# help!!!!!!!29 gallon community tank betta and ram



## skyemuff (Jan 11, 2015)

Hello I have a question for all I have a community tank and my betta absolutely loves everyone it hangs out with the other fish even eats with*them.and*have never seen any nipping or chasing. However I just added an electric blue ram, the first couple of days the betta would just ignore it, until it saw the ram attack one of its fellow tank mates and chased the ram so that happened a lot to a point where my betta will chase the ram even if he's not bullying anyone what should I do?????????? I have a 10 gallon empty on standby. This does not happen much ofcourse since the betta spends most of its time at the top of the tank and the ram at the lowe level of the tank. But still i want a happy tank 24/7 Thanks everyone!!

6corys 4rummynose tetra 1betta 1electric blue ram


----------



## Tress (Jun 6, 2014)

Bettas and Rams are NOT compatible. You need to remove the ram now.

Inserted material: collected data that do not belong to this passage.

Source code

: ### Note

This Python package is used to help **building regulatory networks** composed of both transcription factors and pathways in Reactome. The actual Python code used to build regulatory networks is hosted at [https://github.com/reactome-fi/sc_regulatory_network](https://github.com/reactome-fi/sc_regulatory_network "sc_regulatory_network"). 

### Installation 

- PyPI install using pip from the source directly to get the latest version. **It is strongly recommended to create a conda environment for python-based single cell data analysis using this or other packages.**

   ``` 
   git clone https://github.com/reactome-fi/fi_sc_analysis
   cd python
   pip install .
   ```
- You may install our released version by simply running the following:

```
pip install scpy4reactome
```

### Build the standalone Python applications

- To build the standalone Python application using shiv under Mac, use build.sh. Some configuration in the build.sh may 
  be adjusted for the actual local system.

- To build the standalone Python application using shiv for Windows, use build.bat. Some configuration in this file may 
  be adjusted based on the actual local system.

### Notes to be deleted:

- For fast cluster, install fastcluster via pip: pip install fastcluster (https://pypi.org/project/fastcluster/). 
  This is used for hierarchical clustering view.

In the future you should research the fish you are considering adding and make sure they are compatible with ALL fish in your tank - accounting for behavior, temperature and water parameter needs.


----------



## n25philly (Dec 5, 2013)

blue rams are cichlids and very territorial. Not the best mix with a betta. You should be filling out your school of rummynose anyway, 4 is not enough.


----------



## ZZD (Jan 13, 2013)

As others said Rams are territorial so it may not be a great tank mate, but when the chasing happens is there nipping or fighting? My betta chases my Panda garras on occassion, but the three have lived together for years and never nipped and some times sleep together in a pile so in that case its just play. Could be the betta is also asserting its position as the boss in the tank too since both are territorial fish. If there's no nipping and you keep an eye on them there is a possibility they will all be fine as there are exceptions to every fish rule.


----------